В Первомайском поселке, в школе № 6, что находилась от нас в двух километрах пути, была семилетка. Из ее выпускного класса к нам пришли человек пятнадцать учащихся. Это увеличило наши восьмые классы, доведя состав их до 40 учеников в каждом. Мы уже стали поговаривать о разукрупнении, но с течением времени вопрос этот сам собой уладился: почти половина этого состава отсеялась — то ли ушли в другие школы, то ли по другим каким причинам оставили школу. Зато оставшиеся почти все дошли до десятого класса.

В числе этих последних была и маленькая, беленькая девочка, с двумя косичками за плечами. Она была старшей в семье, имела двух братьев, из которых последний был еще совсем крошка.
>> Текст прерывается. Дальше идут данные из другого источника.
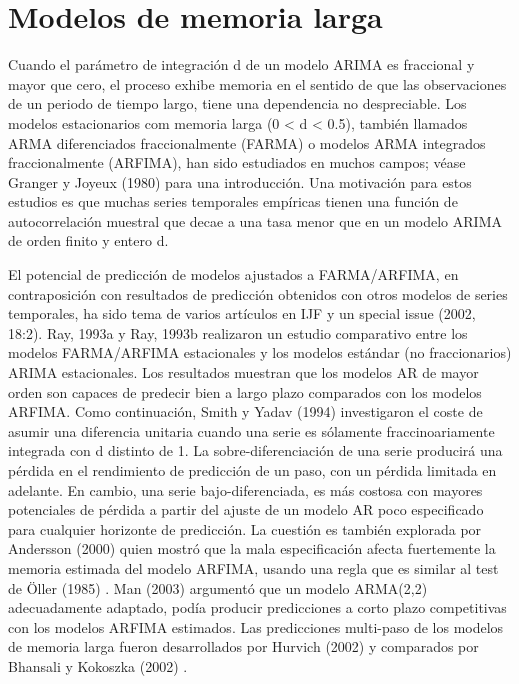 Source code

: \documentclass{llncs}
\begin{document}
\section{Modelos de memoria larga}
Cuando el parámetro de integración d de un modelo ARIMA es fraccional y mayor que cero, el proceso exhibe memoria en el sentido de que las observaciones de un periodo de tiempo largo, tiene una dependencia no despreciable. Los modelos estacionarios com memoria larga (0 < d < 0.5), también llamados ARMA diferenciados fraccionalmente (FARMA) o modelos ARMA integrados fraccionalmente (ARFIMA), han sido estudiados en muchos campos; véase Granger y Joyeux (1980) \cite{Granger198015} para una introducción. Una motivación para estos estudios es que muchas series temporales empíricas tienen una función de autocorrelación muestral que decae a una tasa menor que en un modelo ARIMA de orden finito y entero d.

El potencial de predicción de modelos ajustados a FARMA/ARFIMA, en contraposición con resultados de predicción obtenidos con otros modelos de series temporales, ha sido tema de varios artículos en IJF y un special issue (2002, 18:2). Ray, 1993a \cite{Ray1993255} y Ray, 1993b \cite{Ray1993511} realizaron un estudio comparativo entre los modelos FARMA/ARFIMA estacionales y los modelos estándar (no fraccionarios) ARIMA estacionales. Los resultados muestran que los modelos AR de mayor orden son capaces de predecir bien a largo plazo comparados con los modelos ARFIMA. Como continuación, Smith y Yadav (1994) \cite{Smith1994507} investigaron el coste de asumir una diferencia unitaria cuando una serie es sólamente fraccinoariamente integrada con d distinto de 1. La sobre-diferenciación de una serie producirá una pérdida en el rendimiento de predicción de un paso, con un pérdida limitada en adelante. En cambio, una serie bajo-diferenciada, es más costosa con mayores potenciales de pérdida a partir del ajuste de un modelo AR poco especificado para cualquier horizonte de predicción. La cuestión es también explorada por Andersson (2000) \cite{Andersson2000121} quien mostró que la mala especificación afecta fuertemente la memoria estimada del modelo ARFIMA, usando una regla que es similar al test de Öller (1985) \cite{Oller1985135}. Man (2003) \cite{Man2003477} argumentó que un modelo ARMA(2,2) adecuadamente adaptado, podía producir predicciones a corto plazo competitivas con los modelos ARFIMA estimados. Las predicciones multi-paso de los modelos de memoria larga fueron desarrollados por Hurvich (2002) \cite{Hurvich2002167} y comparados por Bhansali y Kokoszka (2002) \cite{Bhansali2002181}.
\end{document}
Отец Нины полгода как поехал в Горловку (тогда рудник). Когда Нина перешла в нашу школу, семья не имела о нем никаких сведений. Видно было, что эта семейная трагедия чем-то сильно задевала девочку, но открыть свою тайну она не могла, мало зная, или не желая пускать постороннего в свой внутренний мирок.
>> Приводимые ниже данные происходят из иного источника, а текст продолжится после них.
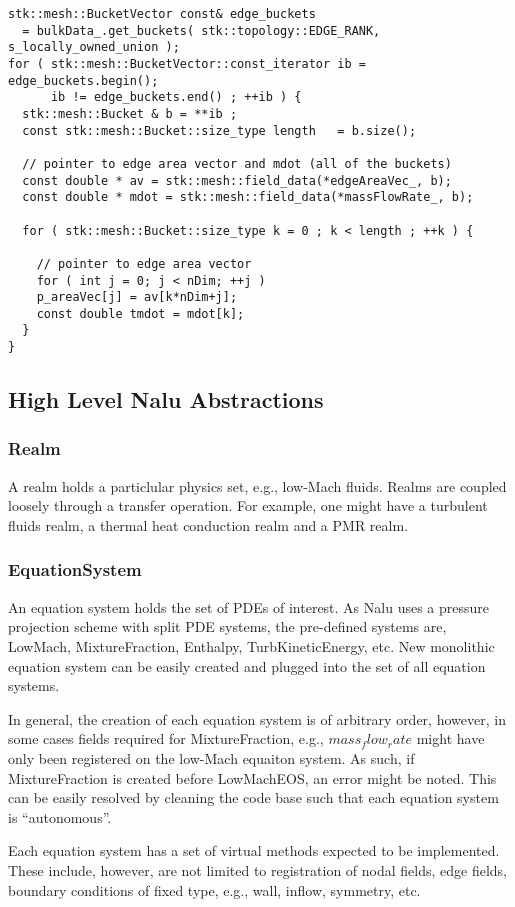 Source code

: \begin{lstlisting}
stk::mesh::BucketVector const& edge_buckets 
  = bulkData_.get_buckets( stk::topology::EDGE_RANK, s_locally_owned_union );
for ( stk::mesh::BucketVector::const_iterator ib = edge_buckets.begin();
      ib != edge_buckets.end() ; ++ib ) {
  stk::mesh::Bucket & b = **ib ;
  const stk::mesh::Bucket::size_type length   = b.size();

  // pointer to edge area vector and mdot (all of the buckets)
  const double * av = stk::mesh::field_data(*edgeAreaVec_, b);
  const double * mdot = stk::mesh::field_data(*massFlowRate_, b);
  
  for ( stk::mesh::Bucket::size_type k = 0 ; k < length ; ++k ) {
    
    // pointer to edge area vector
    for ( int j = 0; j < nDim; ++j )
    p_areaVec[j] = av[k*nDim+j];
    const double tmdot = mdot[k];
  }
}
\end{lstlisting}

\subsection{High Level Nalu Abstractions}

\subsubsection{Realm}
A realm holds a particlular physics set, e.g., low-Mach fluids. Realms are coupled
loosely through a transfer operation. For example, one might have a turbulent 
fluids realm, a thermal heat conduction realm and a PMR realm.

\subsubsection{EquationSystem}
An equation system holds the set of PDEs of interest. As Nalu uses a pressure projection
scheme with split PDE systems, the pre-defined systems are, LowMach, MixtureFraction,
Enthalpy, TurbKineticEnergy, etc. New monolithic equation system can be easily created and 
plugged into the set of all equation systems.

In general, the creation of each equation system is of arbitrary order, however, in some cases
fields required for MixtureFraction, e.g., $mass_flow_rate$ might have only been registered
on the low-Mach equaiton system. As such, if MixtureFraction is created before LowMachEOS,
an error might be noted. This can be easily resolved by cleaning the code base such that
each equation system is ``autonomous''.

Each equation system has a set of virtual methods expected to be implemented. These include, however,
are not limited to registration of nodal fields, edge fields, boundary conditions of fixed
type, e.g., wall, inflow, symmetry, etc.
Училась Нина в 8 классе хорошо. Больших способностей она не имела, но настойчивость в достижении поставленной цели чувствовалась. Нина дала обязательство (тогда процветало в школе соревнование) учиться «на хорошо» и, несмотря на то, что по некоторым предметам (математика) это ей было трудно, она работала прилежно и усидчиво, добиваясь усвоения материала «на хорошо». Такая настойчивость, честность в работе мне очень нравились.

Хорошисткой Нина окончила 8-й класс. На лето я посоветовала ей больше читать, особенно из программы материала 9 класса. Ей, как и всем учащимся, я рекомендовала делать записи из того, что особенно им нравилось в книге. Прошло лето. Явившись в девятый класс, Нина представила перечень прочитанной литературы с записью «того, что ей особенно понравилось». Меня это приятно удивило. Ее правдивость, такт, выдержка очень нравились. Чувствовалась большая сила воли у маленькой ростом девочки, а поэтому и товарищи-ребята с уважением и вниманием относились к ней. Ей они уступали дорогу, здоровались первыми. Словом, оказывали массу мелких услуг, показывая свое уважение.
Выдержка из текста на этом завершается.